In October 2025, the Multilateral Sanctions Monitoring Team (MSMT) – an 11-state coalition formed in 2024 to replace the now defunct United Nations Panel of Experts on North Korea (PoE) – released its second report, detailing how Pyongyang funds its weapons programs through cyber theft and information-technology worker fraud. The team estimated that North Korea stole roughly $1.6 billion in cryptocurrency in the first three quarters of 2025 alone.

That the coalition exists at all is because the U.N.’s own monitoring body collapsed: in 2024, Russia vetoed the renewal of the PoE, ending the universal sanctions consensus that had governed the North Korea file since 2006.
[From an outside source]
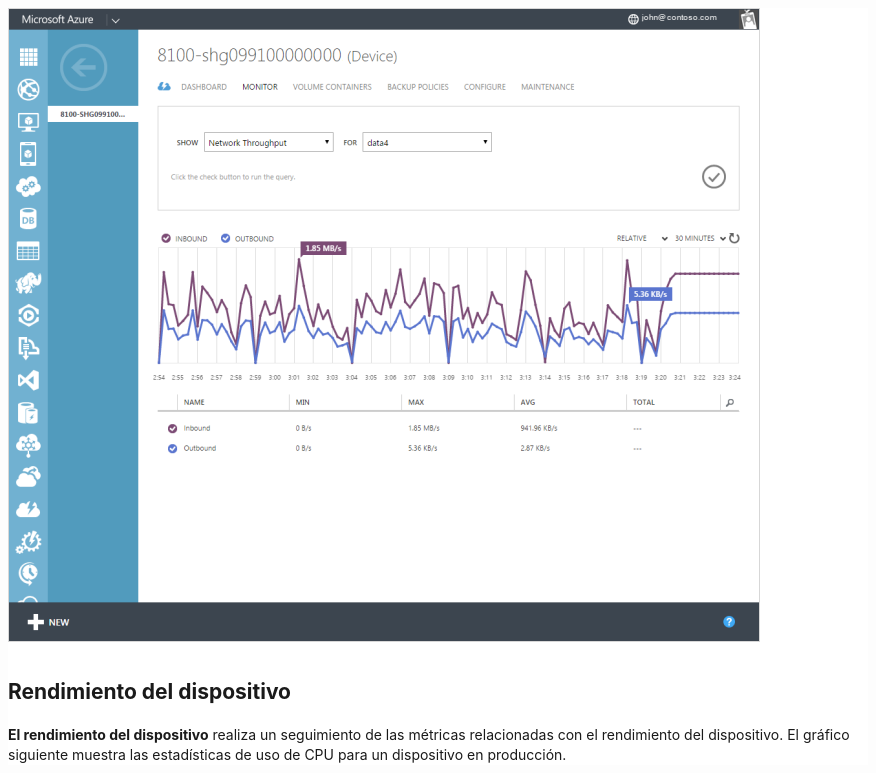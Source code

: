 ![Rendimiento de la red para Data4](./media/storsimple-monitor-device/StorSimple_NetworkThroughput_Data4M.png)


## Rendimiento del dispositivo 

**El rendimiento del dispositivo** realiza un seguimiento de las métricas relacionadas con el rendimiento del dispositivo. El gráfico siguiente muestra las estadísticas de uso de CPU para un dispositivo en producción.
The Panel of Experts reported to the U.N. Security Council (UNSC) and carried the authority of a universal mandate; the MSMT is a voluntary coalition of like-minded states that can investigate and publish but cannot bind the governments that decline to take part. Russia and China, no longer inside the monitoring body, now dispute its findings from the outside. For states inclined to trade with, or quietly tolerate, North Korea, the difference between a UNSC mandate and a coalition communiqué is the difference between an obligation and an opinion. The MSMT’s own members have asked the UNSC to rebuild the PoE in the form it had before – an implicit acknowledgment that documentation, however thorough, is not the same as universal enforcement.